● **Work instructions**
A single number is the answer: the count of lines below that contain "Xamarin".
○ ○ ○ ○ ○ ○ ○
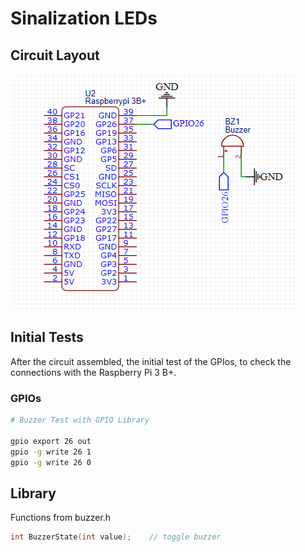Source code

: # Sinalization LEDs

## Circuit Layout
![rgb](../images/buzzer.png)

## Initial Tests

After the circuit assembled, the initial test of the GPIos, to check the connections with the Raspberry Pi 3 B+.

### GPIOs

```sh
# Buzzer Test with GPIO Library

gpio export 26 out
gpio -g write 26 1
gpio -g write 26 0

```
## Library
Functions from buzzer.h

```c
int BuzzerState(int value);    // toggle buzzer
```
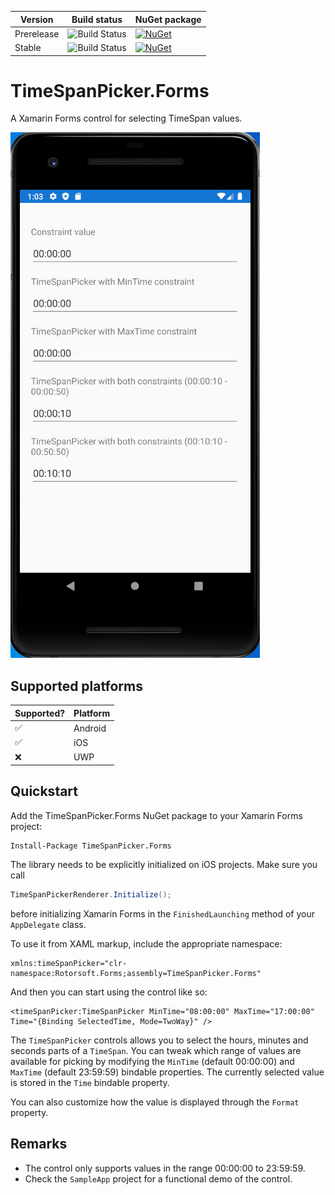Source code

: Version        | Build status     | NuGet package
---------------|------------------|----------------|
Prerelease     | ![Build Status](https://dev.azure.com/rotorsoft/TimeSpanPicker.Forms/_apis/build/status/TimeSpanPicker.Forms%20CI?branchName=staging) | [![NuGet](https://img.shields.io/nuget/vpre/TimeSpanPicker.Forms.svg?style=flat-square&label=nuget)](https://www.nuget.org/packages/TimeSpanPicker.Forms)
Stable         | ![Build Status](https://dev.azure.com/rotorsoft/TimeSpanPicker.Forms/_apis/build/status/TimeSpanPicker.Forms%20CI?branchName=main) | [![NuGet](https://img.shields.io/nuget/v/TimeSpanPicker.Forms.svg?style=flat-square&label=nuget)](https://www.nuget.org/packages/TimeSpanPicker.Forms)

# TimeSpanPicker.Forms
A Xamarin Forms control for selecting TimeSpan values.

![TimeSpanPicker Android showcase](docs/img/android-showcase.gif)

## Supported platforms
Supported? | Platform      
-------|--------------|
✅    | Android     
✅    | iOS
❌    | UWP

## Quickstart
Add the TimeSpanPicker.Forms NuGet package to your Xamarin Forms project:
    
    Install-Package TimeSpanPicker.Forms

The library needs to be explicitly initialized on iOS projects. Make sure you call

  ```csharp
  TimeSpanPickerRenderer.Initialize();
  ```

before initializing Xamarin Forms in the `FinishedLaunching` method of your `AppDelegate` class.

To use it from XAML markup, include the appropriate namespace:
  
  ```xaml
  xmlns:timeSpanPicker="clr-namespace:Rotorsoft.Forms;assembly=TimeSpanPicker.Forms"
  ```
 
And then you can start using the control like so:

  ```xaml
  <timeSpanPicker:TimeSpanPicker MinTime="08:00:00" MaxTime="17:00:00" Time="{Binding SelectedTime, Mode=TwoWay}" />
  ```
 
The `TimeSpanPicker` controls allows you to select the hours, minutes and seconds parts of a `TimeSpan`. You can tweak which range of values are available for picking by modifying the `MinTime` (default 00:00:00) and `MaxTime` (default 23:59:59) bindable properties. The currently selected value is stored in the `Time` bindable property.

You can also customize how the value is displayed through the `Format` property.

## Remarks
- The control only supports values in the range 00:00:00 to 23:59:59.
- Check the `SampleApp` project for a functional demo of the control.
○ ○ ○ ○ ○ ○ ○
● **Finished exercise**
3